© Robert Galbraith / Reuters
A jury has convicted three Santa Clara County correctional officers of murder for the fatal beating of a mentally ill inmate. The jury remained deadlocked, however, on charges alleging the guards assaulted another inmate.

On Thursday, Jereh Lubrin, 30, Rafael Rodriguez, 28, and Matthew Farris, 28, were all found guilty of beating Michael Tyree to death, according to a press release from the District Attorney's office. All three are facing 15 years to life in prison. They are scheduled to be sentenced on September 1.

"Michael Tyree's tragedy was worthy of our outrage, his death will never be invisible," District Attorney Jeff Rosen said in a statement. "We will think of him as we work toward making the justice system a better, more fair and safe place for the vulnerable men and women suffering from mental illness."

The three guards, who have been out on $1.5 million bail each, were taken away in handcuffs after the verdict.

According to an internal investigation conducted shortly after Tyree's death, Sheriff Laurie Smith said that the guards entered his cell on August 26, 2015. Soon after, they heard Tyree screaming, "I'm sorry. I'm sorry. Stop." Smith describes Tyree's screaming, which he says could be heard "throughout the pod for several minutes and was accompanied by the sound of thumping, wall banging and what sounded like blows to a person's body."

Smith said Tyree sustained several injuries, the most significant of which caused damage to his spleen and liver. The medical examiner estimated the internal bleeding from his injuries was so severe that he died within minutes of the trauma.

The officers then left Tyree's cell and continued to conduct searches of other cells without calling for medical assistance, Smith said. Hours later, Lubrin and Rodriguez entered the cell to find Tyree covered in his own feces and vomit. He was pronounced dead within minutes.

Smith said the three guards were the only ones with access to Tyree's cell that night.

Defense attorneys argued that Tyree's injuries could be consistent with a fall from his toilet and said that the medical examination and subsequent investigation were rushed.

The jury saw evidence from the guards' text messages, where they boasted about beating inmates in areas of the jail that were not covered by security cameras, according to KRON.

Additionally, the jury was shown evidence from Rodriguez's search history on the morning after Tyree was found dead in his cell, which included inquires such as: "Can you die from punches to you," "Can you die if someone punches you in the armpit," and "Can you die if someone punches you in the rib."

The guards were also charged with assaulting a 48-year-old schizophrenic inmate, Juan Villa, the night that Tyree died.
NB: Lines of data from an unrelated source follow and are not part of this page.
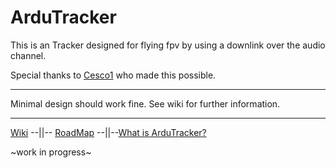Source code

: # ArduTracker

This is an Tracker designed for flying fpv by using a downlink over the audio channel.

Special thanks to [Cesco1](https://github.com/Cesco1) who made this possible. 
******
Minimal design should work fine.
See wiki for further information.


******

[Wiki](https://github.com/QuadMax/ArduTracker/wiki) --||-- [RoadMap](https://github.com/QuadMax/ArduTracker/wiki/RoadMap) --||--[What is ArduTracker?](https://github.com/QuadMax/ArduTracker/wiki)

~work in progress~
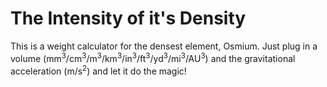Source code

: # The Intensity of it's Density

This is a weight calculator for the densest element, Osmium. Just plug in a volume (mm<sup>3</sup>/cm<sup>3</sup>/m<sup>3</sup>/km<sup>3</sup>/in<sup>3</sup>/ft<sup>3</sup>/yd<sup>3</sup>/mi<sup>3</sup>/AU<sup>3</sup>) and the gravitational acceleration (m/s<sup>2</sup>) and let it do the magic!
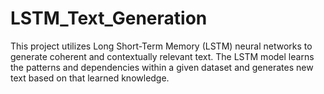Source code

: # LSTM_Text_Generation
This project utilizes Long Short-Term Memory (LSTM) neural networks to generate coherent and contextually relevant text. The LSTM model learns the patterns and dependencies within a given dataset and generates new text based on that learned knowledge.
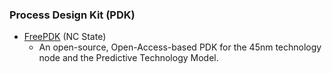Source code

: ### Process Design Kit (PDK)
 - [FreePDK](https://www.eda.ncsu.edu/wiki/FreePDK) (NC State)
   - An open-source, Open-Access-based PDK for the 45nm technology node and the Predictive Technology Model.
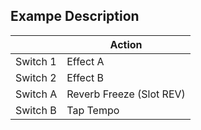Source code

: ## Exampe Description

|            | Action                       |
|------------|------------------------------|
| Switch 1   | Effect A                     |
| Switch 2   | Effect B                     |
| Switch A   | Reverb Freeze (Slot REV)     |
| Switch B   | Tap Tempo                    |


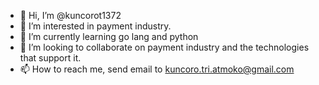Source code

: - 👋 Hi, I’m @kuncorot1372
- 👀 I’m interested in payment industry.
- 🌱 I’m currently learning go lang and python
- 💞️ I’m looking to collaborate on payment industry and the technologies that support it.
- 📫 How to reach me, send email to kuncoro.tri.atmoko@gmail.com

<!---
kuncorot1372/kuncorot1372 is a ✨ special ✨ repository because its `README.md` (this file) appears on your GitHub profile.
You can click the Preview link to take a look at your changes.
--->
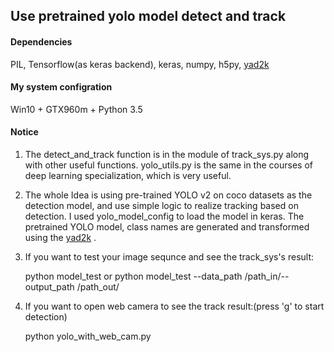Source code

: ## Use pretrained yolo model detect and track

#### Dependencies
PIL, Tensorflow(as keras backend), keras, numpy, h5py, [yad2k](https://github.com/allanzelener/YAD2K)

#### My system configration
Win10 + GTX960m + Python 3.5

#### Notice
1. The detect_and_track function is in the module of track_sys.py along with other useful functions. yolo_utils.py is the same in the courses of deep learning specialization, which is very useful.

2. The whole Idea is using pre-trained YOLO v2 on coco datasets as the detection model, and use simple logic to realize tracking based on detection. I used yolo_model_config to load the model in keras. The pretrained YOLO model, class names are generated and transformed using the [yad2k](https://github.com/allanzelener/YAD2K) .<br />

3. If you want to test your image sequnce and see the track_sys's result: <br />

    python model_test or python model_test --data_path /path_in/--output_path /path_out/
4. If you want to open web camera to see the track result:(press 'g' to start detection)

    python yolo_with_web_cam.py
    


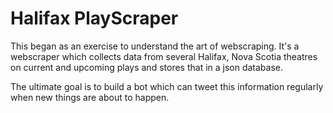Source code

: # Halifax PlayScraper

This began as an exercise to understand the art of webscraping. It's a webscraper which collects data from several Halifax, Nova Scotia theatres on current and upcoming plays and stores that in a json database. 

The ultimate goal is to build a bot which can tweet this information regularly when new things are about to happen. 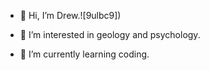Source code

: - 👋 Hi, I’m Drew.![9ulbc9])

- 👀 I’m interested in geology and psychology.
- 🌱 I’m currently learning coding.

<!---
Drewcavo/Drewcavo is a ✨ special ✨ repository because its `README.md` (this file) appears on your GitHub profile.
You can click the Preview link to take a look at your changes.
--->

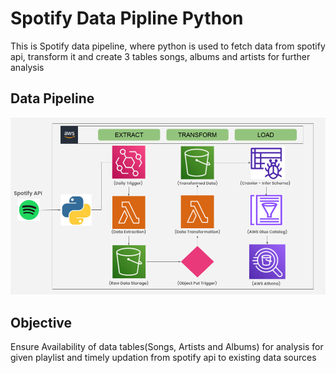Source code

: # Spotify Data Pipline Python
This is Spotify data pipeline, where python is used to fetch data from spotify api, transform it and create 3 tables songs, albums and artists for further analysis

## Data Pipeline
![alt text](https://github.com/harish95/Spotify_Data_Pipline_Python/blob/main/Spotify%20Data%20Pipeling%20using%20Python%20%26%20AWS.png)

## Objective
Ensure Availability of data tables(Songs, Artists and Albums) for analysis for given playlist and timely updation from spotify api to  existing data sources

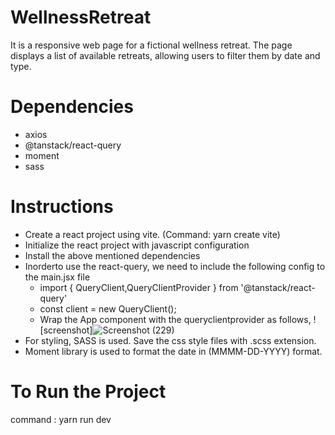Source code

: # WellnessRetreat

It is a responsive web page for a fictional wellness retreat. The page displays a list of available retreats, allowing users to filter them by date and type.

# Dependencies
- axios
- @tanstack/react-query
- moment
- sass
  
# Instructions
* Create a react project using vite. (Command: yarn create vite)
* Initialize the react project with javascript configuration
* Install the above mentioned dependencies
* Inorderto use the react-query, we need to include the following config to the main.jsx file
    * import { QueryClient,QueryClientProvider } from '@tanstack/react-query'
    * const client = new QueryClient();
    - Wrap the App component with the queryclientprovider as follows,
     ![screenshot]![Screenshot (229)](https://github.com/user-attachments/assets/6e1f7231-5630-4a8b-b679-c094414f7e1e)
* For styling, SASS is used. Save the css style files with .scss extension.
* Moment library is used to format the date in (MMMM-DD-YYYY) format.

# To Run the Project
command : yarn run dev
However, those charges ended in a mistrial.

At a press conference after the verdict was handed down, Santa Clara County Sheriff Laurie Smith, who oversees the jails, said that the actions of the three guards "tarnished the reputation of this profession and of our entire agency."

"Conversely, I stand behind the hard work and dedication of the 1,400 deputies who perform their job every day to the highest standards and do the right thing," Smith said, according to the San Francisco Chronicle.

In December, the court settled a $3.6 million civil rights and wrongful death lawsuit with Tyree's family.

"Michael was a human being. Those jurors recognized that. He was loved. He mattered then and he will continue to matter with this verdict," Shannon Tyree, the victim's sister, said. She thanked the prosecutor Matt Braker and the District Attorney's Office who, she said, "made the impossible possible today."